"In this world nothing is certain but death and taxes." - Ben Franklin
Today is the 18th anniversary of my father's death. Today, I have officially spent half my life without my father (Yes, I will be 36 in 8 days). When I think about this for long, it is interesting how it brings back memories & feelings. That is a good thing - I remember and celebrate. In some ways (which I find odd) my pain has matured along with my questions. I wonder what fatherhood advice my father would give me? Is my father proud of my relationship with my children? Am I turning into my father? Will I impact people the way my father has? Since space is limited (wait a second, this is my blog - I can do whatever I want) - I will share 3 Good Memories and 3 Sad Memories. ***
3 Good Memories:
- Going to work with my Dad (World Trade Center). My dad was an installer for NY Telephone. On a 4th grade class trip, he arranged for a special tour of the observation deck (on top of the WTC).

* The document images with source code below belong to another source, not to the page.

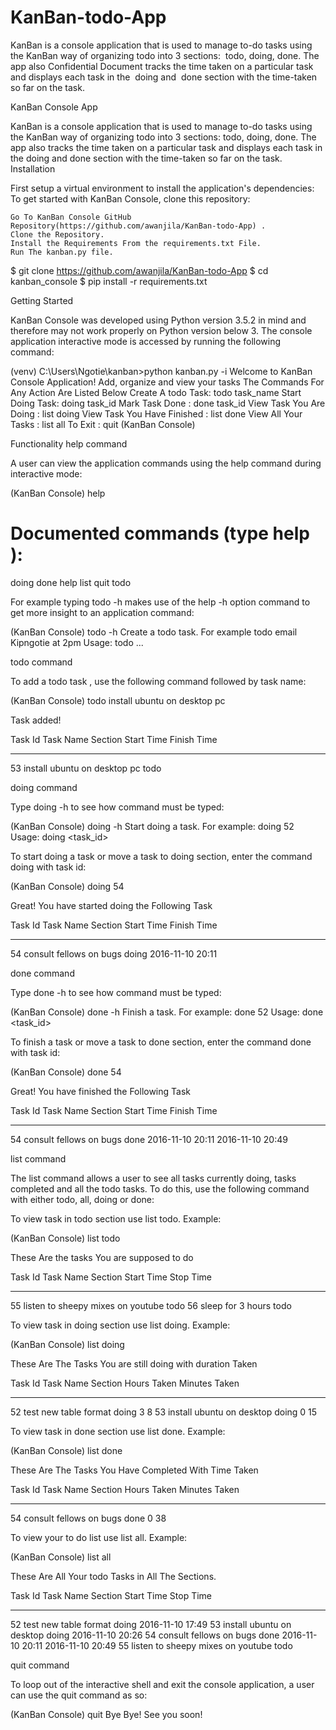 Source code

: # KanBan-todo-App
KanBan is a console application that is used to manage to-do tasks using the 
KanBan way of organizing todo into 3 sections: ​ todo, doing, done. 
The app also Confidential Document tracks the time taken on a particular task and
displays each task in the ​ doing and ​ done section with the time-taken so far on the task. 

KanBan Console App

KanBan is a console application that is used to manage to-do tasks using the KanBan way of organizing todo into 3 sections: todo, doing, done. The app also tracks the time taken on a particular task and displays each task in the doing and done section with the time-taken so far on the task.
Installation

First setup a virtual environment to install the application's dependencies: To get started with KanBan Console, clone this repository:

    Go To KanBan Console GitHub Repository(https://github.com/awanjila/KanBan-todo-App) .
    Clone the Repository.
    Install the Requirements From the requirements.txt File.
    Run The kanban.py file.

$ git clone https://github.com/awanjila/KanBan-todo-App
$ cd kanban_console
$ pip install -r requirements.txt

Getting Started

KanBan Console was developed using Python version 3.5.2 in mind and therefore may not work properly on Python version below 3. The console application interactive mode is accessed by running the following command:

(venv) C:\Users\Ngotie\kanban>python kanban.py -i
Welcome to KanBan Console Application! Add, organize and view your tasks
        The Commands For Any Action Are Listed Below
        Create A todo Task: todo task_name
        Start Doing Task: doing task_id
        Mark Task Done :  done task_id
        View Task You Are Doing :  list doing
        View Task You Have Finished :  list done
        View All Your Tasks :  list all
        To Exit : quit
(KanBan Console)

Functionality
help command

A user can view the application commands using the help command during interactive mode:

(KanBan Console) help

Documented commands (type help <topic>):
========================================
doing  done  help  list  quit  todo

For example typing todo -h makes use of the help -h option command to get more insight to an application command:

(KanBan Console) todo -h
Create a todo task. For example todo email Kipngotie at 2pm
        Usage: todo <name>...

todo command

To add a todo task , use the following command followed by task name:

(KanBan Console) todo install ubuntu on desktop pc

Task added!

 Task Id   Task Name                     Section    Start Time    Finish Time
---------  ----------------------------  ---------  ------------  -------------
   53      install ubuntu on desktop pc  todo

doing command

Type doing -h to see how command must be typed:

(KanBan Console) doing -h
 Start doing a task. For example: doing 52
        Usage: doing <task_id>

To start doing a task or move a task to doing section, enter the command doing with task id:

(KanBan Console) doing 54

Great! You have started doing the Following Task

 Task Id   Task Name                Section    Start Time        Finish Time
---------  -----------------------  ---------  ----------------  -------------
   54      consult fellows on bugs  doing      2016-11-10 20:11

done command

Type done -h to see how command must be typed:

(KanBan Console) done -h
Finish a task. For example: done 52
        Usage: done <task_id>

To finish a task or move a task to done section, enter the command done with task id:

(KanBan Console) done 54

Great! You have finished the Following Task

 Task Id   Task Name                Section    Start Time        Finish Time
---------  -----------------------  ---------  ----------------  ---------------
   54      consult fellows on bugs  done       2016-11-10 20:11  2016-11-10 20:49

list command

The list command allows a user to see all tasks currently doing, tasks completed and all the todo tasks. To do this, use the following command with either todo, all, doing or done:

To view task in todo section use list todo. Example:

(KanBan Console) list todo

These Are the tasks You are supposed to do

 Task Id   Task Name                          Section    Start Time    Stop Time

---------  ---------------------------------  ---------  ------------  -----------
   55      listen to sheepy mixes on youtube  todo
   56      sleep for 3 hours                  todo


To view task in doing section use list doing. Example:

(KanBan Console) list doing

These Are The Tasks You are still doing with duration Taken

 Task Id   Task Name                  Section     Hours Taken    Minutes Taken
---------  -------------------------  ---------  -------------  ---------------
   52      test new table format      doing            3              8
   53      install ubuntu on desktop  doing            0              15

To view task in done section use list done. Example:

(KanBan Console) list done

These Are The Tasks You Have Completed With Time Taken

 Task Id   Task Name                Section     Hours Taken    Minutes Taken
---------  -----------------------  ---------  -------------  ---------------
   54      consult fellows on bugs  done             0              38

To view your to do list use list all. Example:

(KanBan Console) list all

These Are All Your todo Tasks in All The Sections.

 Task Id   Task Name                          Section    Start Time        Stop Time
---------  ---------------------------------  ---------  ----------------  ----------------
   52      test new table format              doing      2016-11-10 17:49
   53      install ubuntu on desktop          doing      2016-11-10 20:26
   54      consult fellows on bugs            done       2016-11-10 20:11  2016-11-10 20:49
   55      listen to sheepy mixes on youtube  todo

quit command

To loop out of the interactive shell and exit the console application, a user can use the quit command as so:

(KanBan Console) quit
Bye Bye! See you soon!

- I still envision my Dad's wallet, wedding ring and watch. I remember his smell and touch.
- My Dad taught me to drive a standard car in the Orchard Beach Parking lot about a week prior to his death. The morning of his death I was tested immediately with these driving skills. I needed to move his car before 8 am (alternate side of the street parking rules were in effect)
3 Sad Memories:
- Overwhelming sense I needed to become "the Man" at 17 years, 357 days old.
- My father never gave me the Birds & the Bees speech.
- My father never taught me how to shave.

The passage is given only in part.